What Our Fathers Never Told Us


The Unspoken Struggles of Parenthood

Fatherhood is a joyous and fulfilling experience, but beneath the surface lies a complex reality that many men hesitate to discuss openly. This is an honest conversation about the struggles of parenthood. 

Having a child puts restrictions on certain areas of your life – like time and communication. It adds stress and anxiety. They will test your patience and your pride. By shedding light on these subjects, we aim to encourage honest conversations, break down societal stigmas, and pave the way for healthier and more supportive environments for fathers.

We know that you love your children but that’s not what we’re talking about right now.

Society often places unrealistic expectations on fathers to be strong, silent, and pressured to provide. Mothers and other guardians are often left feeling burdened with domestic labor and the pressure to protect. There is a balancing act between financial security, a happy home and a healthy child. There is no guide book because those 3 things can mean very different things to different families. 

An Outdated Culture of Silence

The fear of judgment prevents parents from openly discussing their challenges, creating a culture of silence and isolation. The suppression of emotions and the pressure to appear perfect can have detrimental effects on our mental well-being. And this leads to issues such as anxiety, depression, and feelings of inadequacy. When we’re confronted with uncomfortable thoughts our first reaction is to push them back down. To fill our time with work, social media, exercise, gaming or drugs and alcohol. It might feel like it’s been working – but it’s not.
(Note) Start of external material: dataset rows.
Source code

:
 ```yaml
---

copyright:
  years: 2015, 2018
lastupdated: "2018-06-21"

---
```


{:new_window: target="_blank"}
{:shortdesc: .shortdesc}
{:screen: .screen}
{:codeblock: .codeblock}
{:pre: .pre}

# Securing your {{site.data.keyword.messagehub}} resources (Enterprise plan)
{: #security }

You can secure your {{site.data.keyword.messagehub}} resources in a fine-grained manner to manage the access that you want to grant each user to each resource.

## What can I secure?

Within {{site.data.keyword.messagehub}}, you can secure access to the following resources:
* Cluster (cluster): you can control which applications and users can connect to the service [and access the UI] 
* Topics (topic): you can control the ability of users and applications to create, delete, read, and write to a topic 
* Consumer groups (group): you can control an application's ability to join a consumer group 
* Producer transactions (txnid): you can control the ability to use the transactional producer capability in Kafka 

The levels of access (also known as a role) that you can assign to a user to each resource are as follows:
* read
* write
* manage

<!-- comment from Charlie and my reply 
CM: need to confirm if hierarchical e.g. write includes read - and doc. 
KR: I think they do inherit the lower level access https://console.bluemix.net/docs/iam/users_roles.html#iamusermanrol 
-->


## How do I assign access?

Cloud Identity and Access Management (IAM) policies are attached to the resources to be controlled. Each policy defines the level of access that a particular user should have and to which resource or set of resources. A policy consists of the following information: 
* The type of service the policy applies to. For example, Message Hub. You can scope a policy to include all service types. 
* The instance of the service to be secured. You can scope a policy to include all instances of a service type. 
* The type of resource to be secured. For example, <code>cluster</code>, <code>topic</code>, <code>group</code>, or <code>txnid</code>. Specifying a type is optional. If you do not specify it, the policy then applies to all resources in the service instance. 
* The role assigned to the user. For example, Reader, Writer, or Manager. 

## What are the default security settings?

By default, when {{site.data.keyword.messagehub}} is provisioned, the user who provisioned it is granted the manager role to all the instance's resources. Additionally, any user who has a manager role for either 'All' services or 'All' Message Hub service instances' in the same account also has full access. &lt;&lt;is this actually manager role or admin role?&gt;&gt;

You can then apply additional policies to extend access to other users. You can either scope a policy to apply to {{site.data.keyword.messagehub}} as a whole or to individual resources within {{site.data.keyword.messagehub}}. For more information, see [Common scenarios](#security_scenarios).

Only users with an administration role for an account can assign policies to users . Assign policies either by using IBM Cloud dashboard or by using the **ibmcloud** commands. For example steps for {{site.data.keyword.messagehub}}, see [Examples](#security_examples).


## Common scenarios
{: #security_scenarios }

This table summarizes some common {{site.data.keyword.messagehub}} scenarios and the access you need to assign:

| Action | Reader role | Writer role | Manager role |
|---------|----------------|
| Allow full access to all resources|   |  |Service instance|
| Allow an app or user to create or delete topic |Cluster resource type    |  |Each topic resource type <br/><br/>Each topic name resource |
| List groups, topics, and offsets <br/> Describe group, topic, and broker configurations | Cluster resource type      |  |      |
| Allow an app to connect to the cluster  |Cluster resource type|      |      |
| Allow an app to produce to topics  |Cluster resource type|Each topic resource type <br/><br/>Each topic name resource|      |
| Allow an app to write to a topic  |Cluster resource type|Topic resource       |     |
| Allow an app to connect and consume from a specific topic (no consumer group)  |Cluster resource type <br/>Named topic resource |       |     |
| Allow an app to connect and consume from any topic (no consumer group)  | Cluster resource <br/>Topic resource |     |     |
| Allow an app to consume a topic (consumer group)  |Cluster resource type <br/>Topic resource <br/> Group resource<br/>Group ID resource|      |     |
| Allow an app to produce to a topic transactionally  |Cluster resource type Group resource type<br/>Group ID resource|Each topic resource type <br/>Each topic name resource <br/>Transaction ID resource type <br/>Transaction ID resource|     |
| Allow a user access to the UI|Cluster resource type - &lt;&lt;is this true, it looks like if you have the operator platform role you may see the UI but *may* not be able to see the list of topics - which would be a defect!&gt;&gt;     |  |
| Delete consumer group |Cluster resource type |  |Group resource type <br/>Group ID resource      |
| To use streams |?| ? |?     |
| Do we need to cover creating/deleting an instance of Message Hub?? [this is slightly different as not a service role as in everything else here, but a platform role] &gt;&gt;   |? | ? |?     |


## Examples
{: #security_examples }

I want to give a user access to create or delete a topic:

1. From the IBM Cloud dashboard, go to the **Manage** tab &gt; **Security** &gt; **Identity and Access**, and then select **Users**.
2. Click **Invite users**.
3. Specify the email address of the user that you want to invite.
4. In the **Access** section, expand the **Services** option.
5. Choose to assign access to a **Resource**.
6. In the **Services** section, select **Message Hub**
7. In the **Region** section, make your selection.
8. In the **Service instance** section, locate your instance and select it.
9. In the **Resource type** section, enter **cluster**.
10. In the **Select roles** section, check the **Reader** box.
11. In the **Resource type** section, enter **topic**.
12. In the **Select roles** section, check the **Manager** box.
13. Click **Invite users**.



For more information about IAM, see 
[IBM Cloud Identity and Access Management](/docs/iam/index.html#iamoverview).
We often can’t sympathize with our parents until we become adults. We can’t fully empathize with the challenges of a parent until we become parents ourselves. The cultural and societal shifts that have taken place make it easier for us to understand and empathize with the challenges faced by our fathers in a different era. You are not being asked to forgive your parents, should they need it. Yet, encouraged to process your own childhood so that you may break generational cycles that do not serve your family. You can understand your parent’s struggles now and still not agree with their actions. Two things that feel conflicting can be true at the same time.

“My father did the best he could, but it still wasn’t good enough.”

“I love my child but sometimes I regret becoming a parent.”

Breaking Cycles and Fostering Support

According to a 2019 study, 51% of men say that they could not or would not talk to their friends about their problems – And they’re cool with that. It’s time to shatter the silence and acknowledge that fatherhood is rewarding and also overwhelming. The National Institutes of Health found that new parents feel more confident and less stressed when they have community support. However, new fathers lack support mostly from male work colleagues and peers. A community of support could instead be extended family, close friends, or parent groups. More than just an encouraging word, these are people who offer relief in the form of like-mindedness, domestic contribution (baby sitting) and proactive engagement.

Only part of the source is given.